▸ Saved entries:
....

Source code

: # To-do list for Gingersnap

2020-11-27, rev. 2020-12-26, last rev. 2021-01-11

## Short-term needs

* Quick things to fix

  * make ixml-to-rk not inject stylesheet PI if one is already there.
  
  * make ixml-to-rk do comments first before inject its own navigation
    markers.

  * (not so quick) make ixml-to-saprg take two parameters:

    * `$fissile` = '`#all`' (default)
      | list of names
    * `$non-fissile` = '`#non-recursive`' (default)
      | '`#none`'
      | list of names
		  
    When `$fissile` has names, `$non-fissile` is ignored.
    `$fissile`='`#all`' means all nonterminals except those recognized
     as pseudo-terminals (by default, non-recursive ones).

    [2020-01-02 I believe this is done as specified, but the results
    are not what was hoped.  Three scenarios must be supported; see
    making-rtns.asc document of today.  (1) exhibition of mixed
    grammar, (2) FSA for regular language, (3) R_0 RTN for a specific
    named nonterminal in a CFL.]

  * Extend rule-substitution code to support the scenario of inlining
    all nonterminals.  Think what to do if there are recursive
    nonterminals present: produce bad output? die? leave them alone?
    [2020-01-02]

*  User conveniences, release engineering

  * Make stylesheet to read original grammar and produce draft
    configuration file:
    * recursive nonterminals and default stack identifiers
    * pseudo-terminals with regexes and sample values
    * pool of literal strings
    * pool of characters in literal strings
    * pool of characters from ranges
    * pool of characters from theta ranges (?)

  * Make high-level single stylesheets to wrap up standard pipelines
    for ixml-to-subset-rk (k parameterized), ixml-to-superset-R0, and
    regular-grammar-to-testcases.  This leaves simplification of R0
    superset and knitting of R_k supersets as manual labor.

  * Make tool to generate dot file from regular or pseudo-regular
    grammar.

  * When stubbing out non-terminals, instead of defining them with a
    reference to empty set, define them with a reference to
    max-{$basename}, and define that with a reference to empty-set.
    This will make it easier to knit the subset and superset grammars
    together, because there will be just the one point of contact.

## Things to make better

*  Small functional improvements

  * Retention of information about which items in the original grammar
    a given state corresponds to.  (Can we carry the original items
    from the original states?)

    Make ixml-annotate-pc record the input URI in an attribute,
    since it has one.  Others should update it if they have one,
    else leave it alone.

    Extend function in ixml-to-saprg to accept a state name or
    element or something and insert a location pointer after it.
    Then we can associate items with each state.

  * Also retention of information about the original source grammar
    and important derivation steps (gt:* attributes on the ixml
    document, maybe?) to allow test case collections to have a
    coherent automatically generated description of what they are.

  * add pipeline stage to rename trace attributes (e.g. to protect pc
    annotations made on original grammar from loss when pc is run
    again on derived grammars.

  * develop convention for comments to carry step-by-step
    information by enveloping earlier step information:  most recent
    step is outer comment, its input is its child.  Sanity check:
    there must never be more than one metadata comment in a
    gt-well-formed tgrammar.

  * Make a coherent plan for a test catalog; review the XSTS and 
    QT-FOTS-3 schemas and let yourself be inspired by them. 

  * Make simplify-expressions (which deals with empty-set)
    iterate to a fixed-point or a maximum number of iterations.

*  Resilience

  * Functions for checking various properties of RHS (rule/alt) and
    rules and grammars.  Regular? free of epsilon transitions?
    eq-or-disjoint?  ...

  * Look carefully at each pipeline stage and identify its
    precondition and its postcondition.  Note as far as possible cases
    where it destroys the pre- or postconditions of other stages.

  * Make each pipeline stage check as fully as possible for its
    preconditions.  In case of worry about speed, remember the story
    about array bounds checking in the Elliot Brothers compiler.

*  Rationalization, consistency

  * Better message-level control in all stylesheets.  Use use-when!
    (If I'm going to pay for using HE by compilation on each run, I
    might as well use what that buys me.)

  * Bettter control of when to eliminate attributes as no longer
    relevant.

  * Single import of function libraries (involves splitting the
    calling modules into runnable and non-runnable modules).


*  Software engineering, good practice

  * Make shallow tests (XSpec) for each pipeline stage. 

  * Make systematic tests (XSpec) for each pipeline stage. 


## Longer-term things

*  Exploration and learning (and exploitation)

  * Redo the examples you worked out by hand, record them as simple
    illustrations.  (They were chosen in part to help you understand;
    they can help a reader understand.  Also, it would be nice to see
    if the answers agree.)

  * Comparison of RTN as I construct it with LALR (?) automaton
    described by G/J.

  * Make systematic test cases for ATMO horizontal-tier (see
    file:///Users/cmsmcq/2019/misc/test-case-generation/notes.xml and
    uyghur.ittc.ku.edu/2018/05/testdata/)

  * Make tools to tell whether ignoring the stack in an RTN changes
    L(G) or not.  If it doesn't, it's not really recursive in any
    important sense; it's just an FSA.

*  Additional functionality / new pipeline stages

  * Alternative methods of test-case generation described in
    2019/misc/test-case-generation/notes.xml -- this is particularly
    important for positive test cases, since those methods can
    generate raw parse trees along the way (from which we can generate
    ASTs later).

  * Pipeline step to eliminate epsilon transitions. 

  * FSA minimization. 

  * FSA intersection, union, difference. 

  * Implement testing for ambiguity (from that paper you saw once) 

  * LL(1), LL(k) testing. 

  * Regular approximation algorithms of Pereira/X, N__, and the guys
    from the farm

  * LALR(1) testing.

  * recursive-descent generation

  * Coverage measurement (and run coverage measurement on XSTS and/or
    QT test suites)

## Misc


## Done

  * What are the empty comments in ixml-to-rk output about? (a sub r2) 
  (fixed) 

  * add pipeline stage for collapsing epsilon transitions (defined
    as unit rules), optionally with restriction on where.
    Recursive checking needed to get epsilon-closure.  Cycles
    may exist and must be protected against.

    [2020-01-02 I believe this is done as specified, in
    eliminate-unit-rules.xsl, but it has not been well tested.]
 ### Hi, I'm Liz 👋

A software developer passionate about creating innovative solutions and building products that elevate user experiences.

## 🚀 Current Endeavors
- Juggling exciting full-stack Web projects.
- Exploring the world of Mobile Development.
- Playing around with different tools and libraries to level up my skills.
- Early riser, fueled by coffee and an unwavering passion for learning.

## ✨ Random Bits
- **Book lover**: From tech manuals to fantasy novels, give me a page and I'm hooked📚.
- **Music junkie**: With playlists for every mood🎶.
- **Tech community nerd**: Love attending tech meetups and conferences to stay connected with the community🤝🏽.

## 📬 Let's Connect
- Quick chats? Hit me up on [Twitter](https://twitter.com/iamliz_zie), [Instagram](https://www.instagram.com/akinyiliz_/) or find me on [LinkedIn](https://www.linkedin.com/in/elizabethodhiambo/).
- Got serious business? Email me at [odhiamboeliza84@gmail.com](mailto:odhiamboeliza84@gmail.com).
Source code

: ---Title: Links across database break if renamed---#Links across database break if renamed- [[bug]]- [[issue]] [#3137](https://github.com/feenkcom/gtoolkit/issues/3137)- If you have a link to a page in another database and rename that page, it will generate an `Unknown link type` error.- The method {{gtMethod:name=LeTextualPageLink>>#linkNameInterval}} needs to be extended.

....

▸ Assigned task: Look for the string "items" in the records, and copy every line where it is found.

▸ Exercise output:
  * Retention of information about which items in the original grammar
    a given state corresponds to.  (Can we carry the original items
    Then we can associate items with each state.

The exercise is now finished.